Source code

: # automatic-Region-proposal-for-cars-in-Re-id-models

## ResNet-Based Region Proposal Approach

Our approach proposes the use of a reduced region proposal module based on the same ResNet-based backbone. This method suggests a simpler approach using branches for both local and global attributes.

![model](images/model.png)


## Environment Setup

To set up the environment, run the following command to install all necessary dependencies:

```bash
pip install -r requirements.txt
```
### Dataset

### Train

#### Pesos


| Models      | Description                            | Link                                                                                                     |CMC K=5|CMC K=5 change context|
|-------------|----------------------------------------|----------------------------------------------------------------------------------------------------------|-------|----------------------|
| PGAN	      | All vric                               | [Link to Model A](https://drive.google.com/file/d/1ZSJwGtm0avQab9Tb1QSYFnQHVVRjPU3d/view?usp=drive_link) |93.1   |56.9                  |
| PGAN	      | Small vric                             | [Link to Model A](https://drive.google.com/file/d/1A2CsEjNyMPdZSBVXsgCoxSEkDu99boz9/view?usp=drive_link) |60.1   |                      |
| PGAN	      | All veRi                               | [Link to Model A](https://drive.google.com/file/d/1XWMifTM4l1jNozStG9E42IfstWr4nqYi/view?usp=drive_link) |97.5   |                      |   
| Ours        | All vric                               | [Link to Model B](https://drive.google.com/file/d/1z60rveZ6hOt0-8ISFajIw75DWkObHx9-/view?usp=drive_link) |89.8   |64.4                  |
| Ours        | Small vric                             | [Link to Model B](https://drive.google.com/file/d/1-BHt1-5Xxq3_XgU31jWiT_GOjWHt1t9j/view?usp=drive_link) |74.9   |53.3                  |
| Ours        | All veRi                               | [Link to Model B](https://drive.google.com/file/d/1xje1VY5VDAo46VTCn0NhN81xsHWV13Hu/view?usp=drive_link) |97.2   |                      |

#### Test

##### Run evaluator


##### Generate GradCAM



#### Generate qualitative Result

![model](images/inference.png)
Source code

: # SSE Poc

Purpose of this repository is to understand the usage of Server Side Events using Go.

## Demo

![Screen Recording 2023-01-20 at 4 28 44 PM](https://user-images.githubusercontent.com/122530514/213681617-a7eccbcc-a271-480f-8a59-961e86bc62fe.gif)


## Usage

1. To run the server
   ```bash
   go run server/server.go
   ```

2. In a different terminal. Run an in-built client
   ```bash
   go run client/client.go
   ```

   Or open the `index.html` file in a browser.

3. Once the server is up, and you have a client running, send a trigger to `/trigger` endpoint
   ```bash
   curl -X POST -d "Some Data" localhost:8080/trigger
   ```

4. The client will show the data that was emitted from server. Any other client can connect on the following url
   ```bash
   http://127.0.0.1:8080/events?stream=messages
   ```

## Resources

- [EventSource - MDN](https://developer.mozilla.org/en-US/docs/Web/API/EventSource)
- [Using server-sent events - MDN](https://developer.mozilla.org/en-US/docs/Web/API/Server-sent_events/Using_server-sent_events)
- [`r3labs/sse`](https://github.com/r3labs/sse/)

+ + + +

**Exercise objective**
Exactly as written, return every line of the material.

**Output for this exercise**
Source code

: # automatic-Region-proposal-for-cars-in-Re-id-models

## ResNet-Based Region Proposal Approach

Our approach proposes the use of a reduced region proposal module based on the same ResNet-based backbone. This method suggests a simpler approach using branches for both local and global attributes.

![model](images/model.png)


## Environment Setup

To set up the environment, run the following command to install all necessary dependencies:

```bash
pip install -r requirements.txt
```
### Dataset

### Train

#### Pesos


| Models      | Description                            | Link                                                                                                     |CMC K=5|CMC K=5 change context|
|-------------|----------------------------------------|----------------------------------------------------------------------------------------------------------|-------|----------------------|
| PGAN	      | All vric                               | [Link to Model A](https://drive.google.com/file/d/1ZSJwGtm0avQab9Tb1QSYFnQHVVRjPU3d/view?usp=drive_link) |93.1   |56.9                  |
| PGAN	      | Small vric                             | [Link to Model A](https://drive.google.com/file/d/1A2CsEjNyMPdZSBVXsgCoxSEkDu99boz9/view?usp=drive_link) |60.1   |                      |
| PGAN	      | All veRi                               | [Link to Model A](https://drive.google.com/file/d/1XWMifTM4l1jNozStG9E42IfstWr4nqYi/view?usp=drive_link) |97.5   |                      |   
| Ours        | All vric                               | [Link to Model B](https://drive.google.com/file/d/1z60rveZ6hOt0-8ISFajIw75DWkObHx9-/view?usp=drive_link) |89.8   |64.4                  |
| Ours        | Small vric                             | [Link to Model B](https://drive.google.com/file/d/1-BHt1-5Xxq3_XgU31jWiT_GOjWHt1t9j/view?usp=drive_link) |74.9   |53.3                  |
| Ours        | All veRi                               | [Link to Model B](https://drive.google.com/file/d/1xje1VY5VDAo46VTCn0NhN81xsHWV13Hu/view?usp=drive_link) |97.2   |                      |

#### Test

##### Run evaluator


##### Generate GradCAM



#### Generate qualitative Result

![model](images/inference.png)
Source code

: # SSE Poc

Purpose of this repository is to understand the usage of Server Side Events using Go.

## Demo

![Screen Recording 2023-01-20 at 4 28 44 PM](https://user-images.githubusercontent.com/122530514/213681617-a7eccbcc-a271-480f-8a59-961e86bc62fe.gif)


## Usage

1. To run the server
   ```bash
   go run server/server.go
   ```

2. In a different terminal. Run an in-built client
   ```bash
   go run client/client.go
   ```

   Or open the `index.html` file in a browser.

3. Once the server is up, and you have a client running, send a trigger to `/trigger` endpoint
   ```bash
   curl -X POST -d "Some Data" localhost:8080/trigger
   ```

4. The client will show the data that was emitted from server. Any other client can connect on the following url
   ```bash
   http://127.0.0.1:8080/events?stream=messages
   ```

## Resources

- [EventSource - MDN](https://developer.mozilla.org/en-US/docs/Web/API/EventSource)
- [Using server-sent events - MDN](https://developer.mozilla.org/en-US/docs/Web/API/Server-sent_events/Using_server-sent_events)
- [`r3labs/sse`](https://github.com/r3labs/sse/)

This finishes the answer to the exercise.